ESKİ TÜRK HARFLERİ NEDEN YOK OLDU?

Değişim kaçınılmaz bir olgudur. Aynı şekilde dil de evrimleşir, gelişir, yok olur.
Günümüzde gerek balbal denen mezar taşlarına, gerekse kullanılan o günkü eşyaların üzerine işlenen harflerimiz, kültürel olarak gelişmiş bir dilin varlığını ortaya koyar. Bizlere, Türk halkının bilgi düzeyi, kadim kültür ve tarihi konusunda çok değerli bilgiler sunar.
Türkler ,asimile olmuşlar ve bugünkü Avrupa topluluklarının içinde erimişlerdir. Dolayısıyla kaçınılmaz olarak Türk yazın dilinden ayrılarak Hristiyanlığın resmî dili olan Latin yazın diline geçmişlerdir.
O yıllarda Avrupada yaygın olarak konuşulan Türkçe ve Aramice, hem kendi dinsel inanışlarını terk etmiş hem de buna bağlı olarak dilini ve dinini ve yazısını da unutmuştur.

Yüzyılımızda Nobel ödüllü Aziz Sancar’ın kanıtladığına göre Türk genlerinin Anadolu’muzdan daha yüksek olduğu birçok Avrupa ülkesi mevcuttur.
Dil, din, kültür ve sanat, çeşitli değişimler geçirerek birbirlerini etkileyen ve geliştiren unsurlardır. Harflerin bulunuşu ve alfabenin oluşumu, atalardan torunlara Dünya kültür mirasının oluşmasına neden olmuştur. Her toplum, kendi iklim coğrafi ve yaşam koşullarına göre ihtiyacı olan sözcükleri ve harfleri türetmiş ve kendine özgü bir yazı dili oluşturmuştur.

Harfler nasıl oluştu? İlk yazı örnekleri ne zaman başladı?

Gobi çölünde yaşayan atalarımızla, karadeniz kıyılarında çiftçilik yapan atalarımız aynı sözcükleri mi kullandı? Elbette hayır,
İlk Türk harfleri, Kaşgarlı Mahmut’un bitiğinde yazıldığı gibi çeşitli coğrafi bölgelerde yaşayan atalarımızın kullandıkları oymak /boy simgelerini gösteren tamgaların anlamıyla özleş yazıya dökülmüş, semboller halindeydi.

İlk yazının Sümerler tarafından bulunması sonrası çeşitli uluslar ,Akadlar, urlar, Aramiler, Çinliler, İsrailliler, Asurlar, Fenikeliler, Türkler ve daha bir çok kavim,
M.Ö. ilk binlerde Sümer yazın dilini evrimleştirdi.

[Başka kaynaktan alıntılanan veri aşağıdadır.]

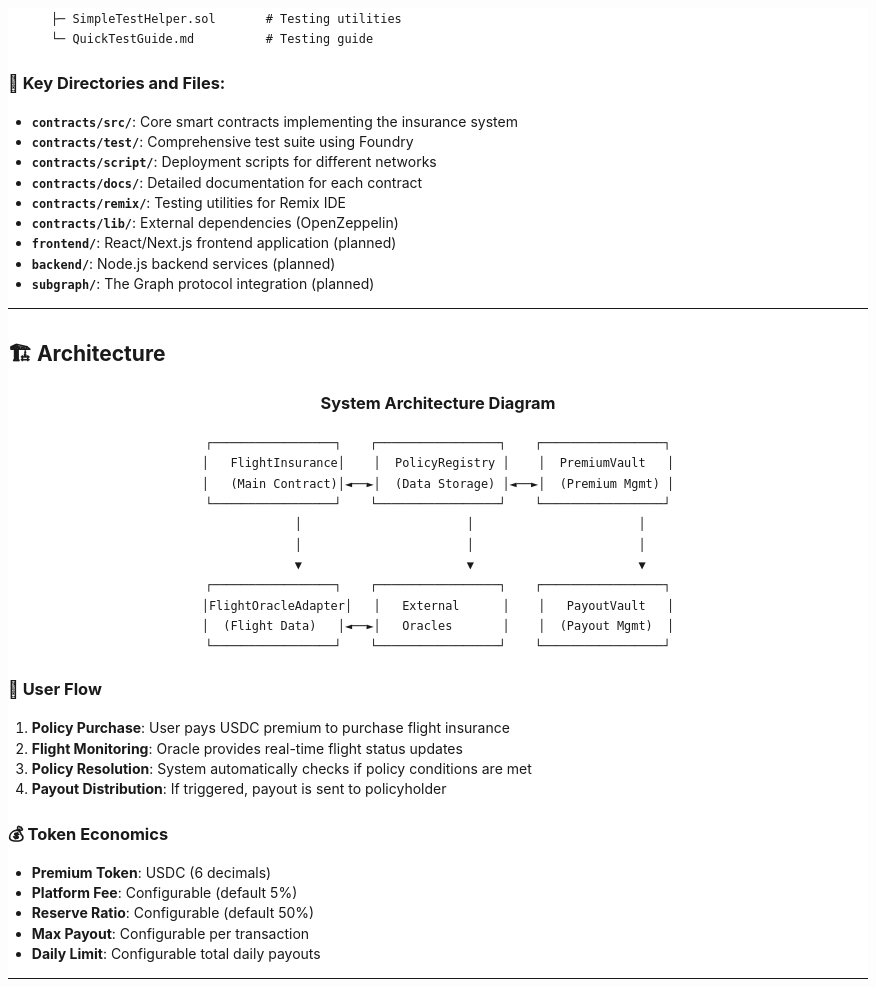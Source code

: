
 ```
      ├─ SimpleTestHelper.sol       # Testing utilities
      └─ QuickTestGuide.md          # Testing guide
```

### 📁 **Key Directories and Files**:

- **`contracts/src/`**: Core smart contracts implementing the insurance system
- **`contracts/test/`**: Comprehensive test suite using Foundry
- **`contracts/script/`**: Deployment scripts for different networks
- **`contracts/docs/`**: Detailed documentation for each contract
- **`contracts/remix/`**: Testing utilities for Remix IDE
- **`contracts/lib/`**: External dependencies (OpenZeppelin)
- **`frontend/`**: React/Next.js frontend application (planned)
- **`backend/`**: Node.js backend services (planned)
- **`subgraph/`**: The Graph protocol integration (planned)

---

## 🏗️ **Architecture**

<div align="center">

### **System Architecture Diagram**

```
┌─────────────────┐    ┌─────────────────┐    ┌─────────────────┐
│   FlightInsurance│    │  PolicyRegistry │    │  PremiumVault   │
│   (Main Contract)│◄──►│  (Data Storage) │◄──►│  (Premium Mgmt) │
└─────────────────┘    └─────────────────┘    └─────────────────┘
         │                       │                       │
         │                       │                       │
         ▼                       ▼                       ▼
┌─────────────────┐    ┌─────────────────┐    ┌─────────────────┐
│FlightOracleAdapter│   │   External      │    │   PayoutVault   │
│  (Flight Data)   │◄──►│   Oracles       │    │  (Payout Mgmt)  │
└─────────────────┘    └─────────────────┘    └─────────────────┘
```

</div>

### 🔄 **User Flow**

1. **Policy Purchase**: User pays USDC premium to purchase flight insurance
2. **Flight Monitoring**: Oracle provides real-time flight status updates
3. **Policy Resolution**: System automatically checks if policy conditions are met
4. **Payout Distribution**: If triggered, payout is sent to policyholder

### 💰 **Token Economics**

- **Premium Token**: USDC (6 decimals)
- **Platform Fee**: Configurable (default 5%)
- **Reserve Ratio**: Configurable (default 50%)
- **Max Payout**: Configurable per transaction
- **Daily Limit**: Configurable total daily payouts

---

Bu bağlamda, Türklerde kendi kök sözcükleri ile Yedisu ve Güney Sibirya bölgesinde Eski Türk alfabesini oluşturdu. Yeni arkeolojik bulguları göz önüne aldığımız da bu eski alfabenin, kalıtımsal olarak Arapların eski alfabesi ile aynı tarihlerde oluştuğunu gerçeğini tam olarak gözlemleyebiliriz.
Türk dilinin gelişmesi ,evrilmesi, çeşitli etkenlerle değişmesi sonucu yazıya dökülebilmesi, elbette Türklerin İlk çağlarda Devlet kurabilme, organizasyon yeteneklerini arttırmıştır.
Bu çok önemli gelişme sonrası, Hun ve Göktürk kaanlığı gibi çok geniş alanlarda hükümdar olan imparatorluklar kurabilmişlerdir.

Hunlar ile tarih sahnesine çıkan bu güç, Ordu, Devlet, Aile, Kültür yapılanmasını, bu yazın dili sayesine tamamlamış ve karasal ipek yoluna sahip olma becerileri ile, Çin ve Batı Avrupa ülkelerinde yaşayan barbar topluluklara kendi dillerini ve kültürlerini üst kimlik olarak kabul ettirmiştir. Kervanlar, kervansaraylar, yapılar inşa etmiş, Çeşitli kavimler arasında kültürel organik köprü olmayı başarmıştır.

Bu üst kimliğin dilinin ne kadar gelişmiş olduğu savımızın en önemli kanıtı, (MÖ. V. IV. yüzyıllarda)
Altın Elbiseli adam, Saka kavimlerinin dilinin Eski Türk dili olduğunu somut
olarak kanıtlanmaktadır.

Bu değerli dil mirasının günümüzde büyük bir önem taşıdığı yadsınamaz bir gerçektir. Türk yazısının, Dünya kültürüyle bütünleştiğini, kökleri derinlere uzanan değerli ve olağanüstü bir hazine olduğunu biliyoruz.

Doğal olarak insanlık dilinin gelişmesi aşamasında harflerin ve birer simge olan işaretlerin oluşumunda atalarımızın genetik payı olduğunu varsayabiliriz. Fergana ve idil kıyılarında bulunan verimli topraklarda ilk çağlarda yeşeren Türk damga harfleri daha sonra ırmaklar boyunca genişleyerek Talas, Lena, Yenisey, Selenga, İrtiş nehirleri boyunca yayılmıştır. Sürekli gelişerek ve değişime uğrayarak Göktürkler tarafından da kullanılan bu yazın dili, tamgalar , semboller ve simgeler ile 2500 yıl boyunca yazılmış ve okunmuştur. Günümüzde tamamen ölmüş olan eski Türk alfabemiz ,köklerinde binlerce yıllık bir kültürü barındırmaktadır.